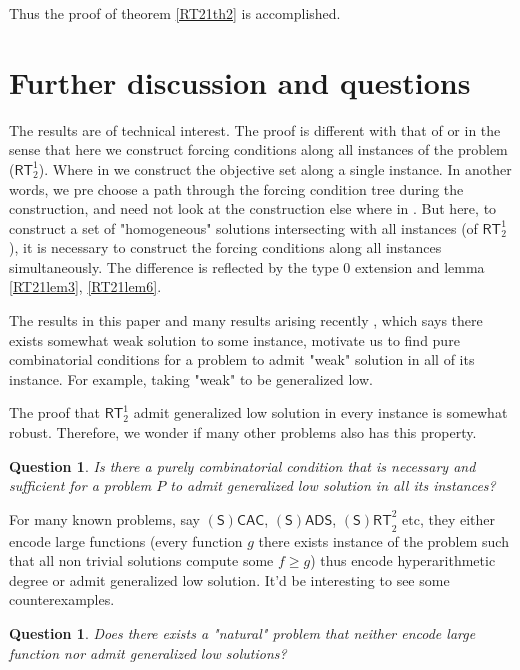 \documentclass[options]{amsart}
\newtheorem {question}[theorem]{Question}
\theoremstyle{definition}
\theoremstyle{remark}
\newtheorem{Ramsey's theorem}[theorem]{Ramsey's theorem}
\begin{document}
Thus the proof of theorem
\ref{RT21th2} is accomplished.

\section{Further discussion and questions}
\label{RT21secfurther}
The results are of technical interest.
The proof is different with that of
\cite{liu2015cone}
or \cite{Dzhafarov2009} in the sense that here we
construct forcing conditions
along all instances of the problem ($\mathsf{RT}_2^1$).
Where in \cite{liu2015cone} we construct the objective
set along a single instance. In another words,
we pre choose a path through the forcing condition
tree during the construction, and need not look
at the construction else where in
\cite{liu2015cone}. But here, to construct
a set of "homogeneous"
solutions intersecting with
all instances (of $\mathsf{RT}_2^1$),
it is necessary to construct the
forcing conditions along all instances simultaneously.
The difference is reflected by the type
0 extension and lemma \ref{RT21lem3},
\ref{RT21lem6}.

The results in this paper and
many results arising recently \cite{lerman2013separating}
\cite{patey2015iterative}
\cite{wangdefinability},
which says there exists somewhat weak
solution to some instance,
motivate us to find pure combinatorial
conditions for a problem to
admit "weak" solution in all of its
instance. For example, taking
"weak" to be generalized low.

The proof that $\mathsf{RT}_2^1$ admit
generalized low solution in every
instance is somewhat robust. Therefore,
we wonder if many other problems also
has this property.

\begin{question}
Is there a purely combinatorial
condition  that is
necessary and sufficient
for a problem $P$ to admit
generalized low solution in
all its instances?

\end{question}

For many known 
problems, say $\mathsf{(S)CAC}$,
$\mathsf{(S)ADS}$,
$\mathsf{(S)RT}_2^2$ etc, they either
encode large functions
(every function $g$ there exists
instance of the problem such that 
all non trivial solutions compute
some $f\geq g$)  thus
encode hyperarithmetic degree or 
admit generalized low solution.
It'd be interesting to see
some counterexamples.
\begin{question}
Does there exists a "natural"
problem that neither 
encode large function
nor admit generalized low
solutions?
\end{question}



\end{document}
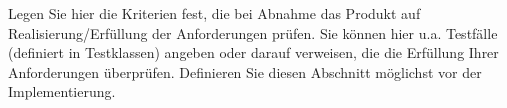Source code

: %                                                                              
%                                                                              
Legen Sie hier die Kriterien fest, die bei Abnahme das Produkt auf Realisierung/Erfüllung der Anforderungen prüfen. Sie können hier u.a. Testfälle (definiert in Testklassen) angeben oder darauf verweisen, die die Erfüllung Ihrer Anforderungen überprüfen. Definieren Sie diesen Abschnitt möglichst vor der Implementierung.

— Assignment —
Search the entries for the word "mathsf", then gather every line that has it.

— Solution to this problem —
along all instances of the problem ($\mathsf{RT}_2^1$).
all instances (of $\mathsf{RT}_2^1$),
The proof that $\mathsf{RT}_2^1$ admit
problems, say $\mathsf{(S)CAC}$,
$\mathsf{(S)ADS}$,
$\mathsf{(S)RT}_2^2$ etc, they either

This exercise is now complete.